Archive for the ‘Technology’ Category

Demoing Bittablog at #democampyeg

So tonight, for the first time in about 4 years, I did public speaking. Back in college there was a fair amount of public speaking and presentation giving to do, and I enjoyed it then. I always come away from doing public speaking feeling like I’ve done a good job, and I hope that perception is accurate. I find myself able to get my thoughts across clearer in presentation form (even though I always wing it) than I often can in just direct discussion.

What I presented was, of course, bittablog, which has been my pet project for the last little while. I knew from experience that last minute additions to a presentation are a bad idea, so the feature where you can post a bitta directly from your twitter account didn’t make the cut as something I could present, but the bonus of cutting it out was that nothing in my presentation failed. And I think that’s pretty important.

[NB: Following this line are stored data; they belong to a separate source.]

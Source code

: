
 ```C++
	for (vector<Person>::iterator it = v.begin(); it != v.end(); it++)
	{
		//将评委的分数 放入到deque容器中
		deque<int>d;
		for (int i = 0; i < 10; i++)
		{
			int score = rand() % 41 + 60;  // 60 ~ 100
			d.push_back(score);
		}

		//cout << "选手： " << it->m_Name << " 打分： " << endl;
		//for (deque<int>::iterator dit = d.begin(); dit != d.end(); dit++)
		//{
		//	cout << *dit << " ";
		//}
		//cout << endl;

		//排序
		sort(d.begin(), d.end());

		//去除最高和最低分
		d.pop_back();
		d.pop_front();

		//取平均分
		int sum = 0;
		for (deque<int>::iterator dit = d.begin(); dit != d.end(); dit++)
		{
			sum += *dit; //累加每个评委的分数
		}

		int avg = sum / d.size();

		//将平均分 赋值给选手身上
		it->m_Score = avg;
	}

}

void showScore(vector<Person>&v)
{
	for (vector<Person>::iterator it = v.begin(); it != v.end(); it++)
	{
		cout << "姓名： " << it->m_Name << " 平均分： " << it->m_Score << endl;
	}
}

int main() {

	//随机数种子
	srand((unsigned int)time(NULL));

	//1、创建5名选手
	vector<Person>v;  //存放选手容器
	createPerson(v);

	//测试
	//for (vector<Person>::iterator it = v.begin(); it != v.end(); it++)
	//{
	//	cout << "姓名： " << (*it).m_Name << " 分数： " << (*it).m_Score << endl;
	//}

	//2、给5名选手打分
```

I won’t get too much into what bittablog is here, because I already covered it here in my first post on here, and the front page manages to do it concisely in 140 character bitts. Suffice to say that I really enjoyed presenting bittablog tonight, and I think a lot of the audience got a kick out of it too.

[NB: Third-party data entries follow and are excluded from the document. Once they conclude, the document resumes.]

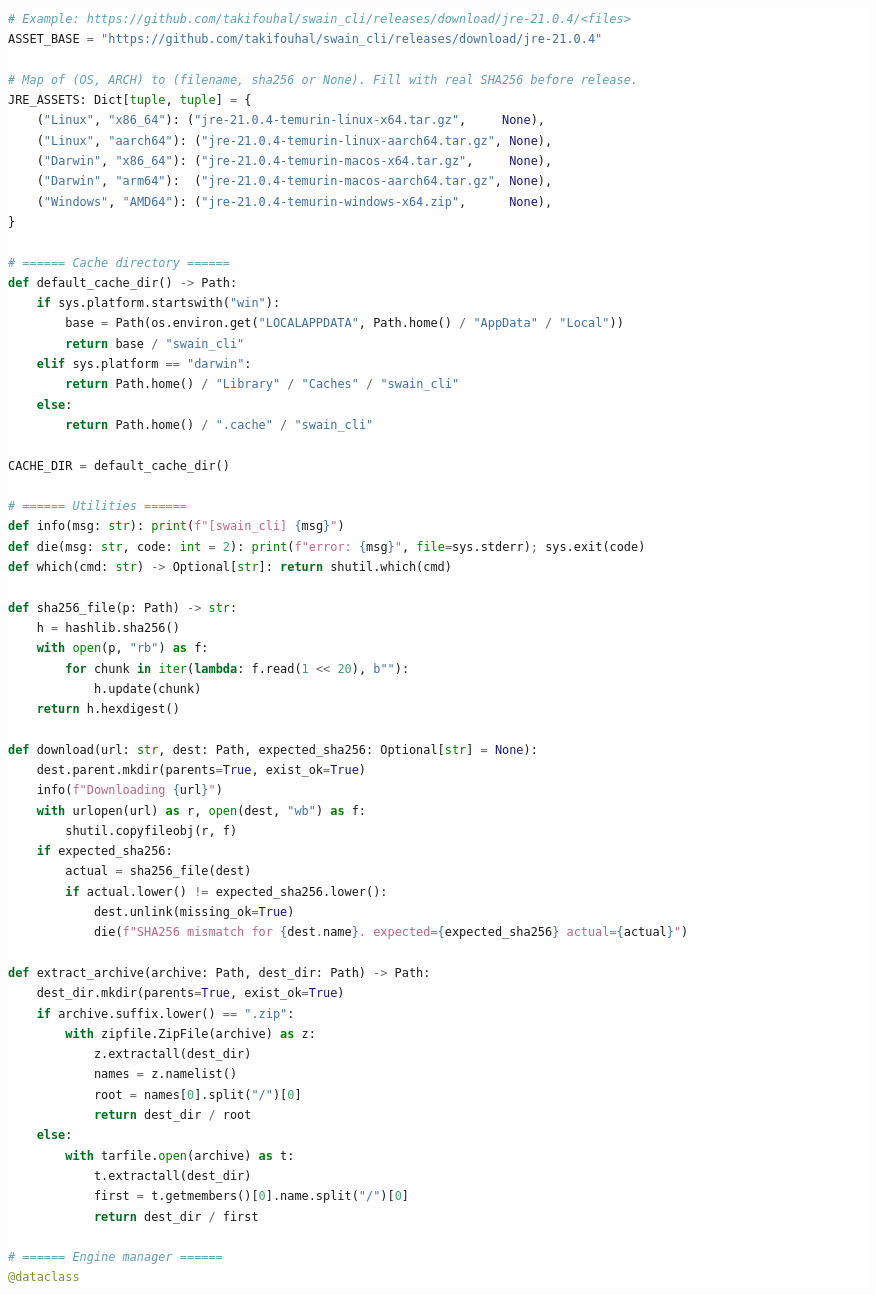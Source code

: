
 ```python
# Example: https://github.com/takifouhal/swain_cli/releases/download/jre-21.0.4/<files>
ASSET_BASE = "https://github.com/takifouhal/swain_cli/releases/download/jre-21.0.4"

# Map of (OS, ARCH) to (filename, sha256 or None). Fill with real SHA256 before release.
JRE_ASSETS: Dict[tuple, tuple] = {
    ("Linux", "x86_64"): ("jre-21.0.4-temurin-linux-x64.tar.gz",     None),
    ("Linux", "aarch64"): ("jre-21.0.4-temurin-linux-aarch64.tar.gz", None),
    ("Darwin", "x86_64"): ("jre-21.0.4-temurin-macos-x64.tar.gz",     None),
    ("Darwin", "arm64"):  ("jre-21.0.4-temurin-macos-aarch64.tar.gz", None),
    ("Windows", "AMD64"): ("jre-21.0.4-temurin-windows-x64.zip",      None),
}

# ====== Cache directory ======
def default_cache_dir() -> Path:
    if sys.platform.startswith("win"):
        base = Path(os.environ.get("LOCALAPPDATA", Path.home() / "AppData" / "Local"))
        return base / "swain_cli"
    elif sys.platform == "darwin":
        return Path.home() / "Library" / "Caches" / "swain_cli"
    else:
        return Path.home() / ".cache" / "swain_cli"

CACHE_DIR = default_cache_dir()

# ====== Utilities ======
def info(msg: str): print(f"[swain_cli] {msg}")
def die(msg: str, code: int = 2): print(f"error: {msg}", file=sys.stderr); sys.exit(code)
def which(cmd: str) -> Optional[str]: return shutil.which(cmd)

def sha256_file(p: Path) -> str:
    h = hashlib.sha256()
    with open(p, "rb") as f:
        for chunk in iter(lambda: f.read(1 << 20), b""):
            h.update(chunk)
    return h.hexdigest()

def download(url: str, dest: Path, expected_sha256: Optional[str] = None):
    dest.parent.mkdir(parents=True, exist_ok=True)
    info(f"Downloading {url}")
    with urlopen(url) as r, open(dest, "wb") as f:
        shutil.copyfileobj(r, f)
    if expected_sha256:
        actual = sha256_file(dest)
        if actual.lower() != expected_sha256.lower():
            dest.unlink(missing_ok=True)
            die(f"SHA256 mismatch for {dest.name}. expected={expected_sha256} actual={actual}")

def extract_archive(archive: Path, dest_dir: Path) -> Path:
    dest_dir.mkdir(parents=True, exist_ok=True)
    if archive.suffix.lower() == ".zip":
        with zipfile.ZipFile(archive) as z:
            z.extractall(dest_dir)
            names = z.namelist()
            root = names[0].split("/")[0]
            return dest_dir / root
    else:
        with tarfile.open(archive) as t:
            t.extractall(dest_dir)
            first = t.getmembers()[0].name.split("/")[0]
            return dest_dir / first

# ====== Engine manager ======
@dataclass
```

One interesting thing that I experienced, which was reminiscent of RailsConf last year, was the way in which people were twittering as I presented. After I was done, I pulled out my iphone to read what people were tweeting as I was talking. I have to say, it was really gratifying to come back and see the really nice things people said about it while I was up there talking.

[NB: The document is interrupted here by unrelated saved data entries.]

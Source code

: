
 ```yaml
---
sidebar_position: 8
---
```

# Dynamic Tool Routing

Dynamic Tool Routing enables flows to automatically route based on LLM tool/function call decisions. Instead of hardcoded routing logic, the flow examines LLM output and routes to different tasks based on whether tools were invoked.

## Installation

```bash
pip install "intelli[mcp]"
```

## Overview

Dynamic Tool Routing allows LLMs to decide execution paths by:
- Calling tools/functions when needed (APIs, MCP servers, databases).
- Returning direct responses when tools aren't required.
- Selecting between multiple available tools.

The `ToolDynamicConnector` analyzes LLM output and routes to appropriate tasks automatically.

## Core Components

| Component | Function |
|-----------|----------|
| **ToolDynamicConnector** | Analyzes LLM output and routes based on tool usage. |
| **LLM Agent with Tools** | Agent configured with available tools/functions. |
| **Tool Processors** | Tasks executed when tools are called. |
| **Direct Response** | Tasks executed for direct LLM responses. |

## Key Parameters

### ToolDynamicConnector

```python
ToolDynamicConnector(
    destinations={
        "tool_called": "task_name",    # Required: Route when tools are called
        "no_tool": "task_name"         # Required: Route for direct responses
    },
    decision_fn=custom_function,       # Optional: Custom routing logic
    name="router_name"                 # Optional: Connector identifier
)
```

At RailsConf I got to see this from the audience side through IRC (there was also twittering, but I was unconverted at the time), and one thing that I said I wanted to do then at some presentation was have a cohort twittering/ircing at the same time, answering people’s questions and talking back.

One difference though was that there was no silent heckling going on, and I think that’s good. A lot of the railsconf presentations had some really viscious talkback going on on irc. Some deserved, some not, and it was actually kind of intoxicating and hard to resist falling into the same trap. None of that at #democampyeg, which is great. This is a very supportive community, and I hope it stays that way.

OpenSocial

Google just announced something called OpenSocial, which is a facebook apps-like mechanism running on an open platform of essentially embedded js and html. At least, that’s the jist I’m getting.

But where’s the security? Letting untrusted apps run js on my social network site (and that’s not just a hypothetical. 1 million actual users, more like 3 million the way facebook and myspace counts them) means giving them access to cookies (we do httponly, but that doesn’t cover all browsers by any means) and the ability to do a lot of really nasty things to our users.

Seems to me facebook didn’t do a closed platform so much for lock-in as for a desire to avoid security issues just like this. The hoops you have to go through to get any serious information on a facebook app, including several levels of user confirmation, are a serious hindrance to overt abusive use.

Either google has failed to make this useful to me, or they have failed to market it to me. Both of these possibilities seem very surprising.

Stupid Banks Stupid About Stupid Security Questions

So my bank has recently decided to start DEMANDING security question/answer pairs for their web page login system. In order to log in, you MUST answer one of your security questions in addition to your password.

They give you 5 sets of questions to choose from and a freeform field to put the answer into. Am I the only one who sees the gaping stupidity of this? If they could allow you your own questions, maybe that’d be ok. But since all their questions are easily discoverable (stuff like maiden names, high school mascots, pets, best friend names, etc. In fact, the very things that all these years password security policy has advised you to KEEP OUT OF YOUR PASSWORD, and for very good reason), change really often (favorite magazine, favorite chocolate bar, favorite restaurant), or are very gender selective (favorite fashion designer — and a big wtf to that one in general too).

If someone can take the time to find out your actual password, they can take the time to find these things out. There are only 5 questions, so at a minimum it’ll take 5 random attempts at login from different computers over a couple of months to find out what they are and do some research without setting off alarm bells with the bank.

When are companies going to realize that security questions are a serious regression in security?

Random nerdy fact of the day

qmail has a limit of 900 characters on email addresses it’ll relay.